START Data for this exercise

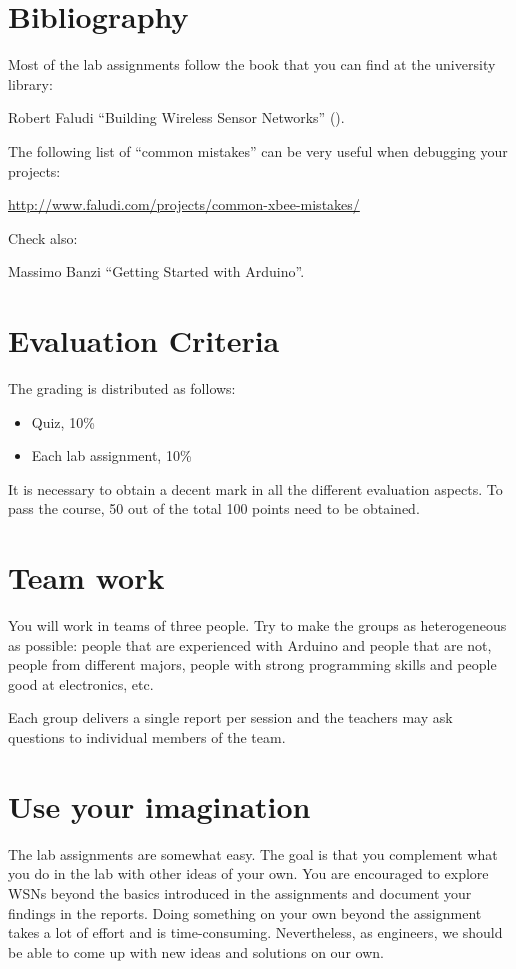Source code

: \section{Bibliography}

Most of the lab assignments follow the book that you can find at the university library:

Robert Faludi ``Building Wireless Sensor Networks'' (\cite{faludi2010bws}).

The following list of ``common mistakes'' can be very useful when debugging your projects:

\url{http://www.faludi.com/projects/common-xbee-mistakes/}

Check also:

Massimo Banzi ``Getting Started with Arduino''.

\section{Evaluation Criteria}

The grading is distributed as follows:
\begin{itemize}
\item Quiz, 10\%
\item Each lab assignment, 10\%
\end{itemize}

It is necessary to obtain a decent mark in all the different evaluation aspects.
To pass the course, 50 out of the total 100 points need to be obtained.

\section{Team work}

You will work in teams of three people.
Try to make the groups as heterogeneous as possible: people that are experienced with Arduino and people that are not, people from different majors, people with strong programming skills and people good at electronics, etc.

Each group delivers a single report per session and the teachers may ask questions to individual members of the team.

\section{Use your imagination}
The lab assignments are somewhat easy.
The goal is that you complement what you do in the lab with other ideas of your own.
You are encouraged to explore WSNs beyond the basics introduced in the assignments and document your findings in the reports.
Doing something on your own beyond the assignment takes a lot of effort and is time-consuming.
Nevertheless, as engineers, we should be able to come up with new ideas and solutions on our own.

END Data for this exercise

Goal of the exercise
Filter the entries above and copy only the lines that hold "ideas".

Exercise result
The goal is that you complement what you do in the lab with other ideas of your own.
Nevertheless, as engineers, we should be able to come up with new ideas and solutions on our own.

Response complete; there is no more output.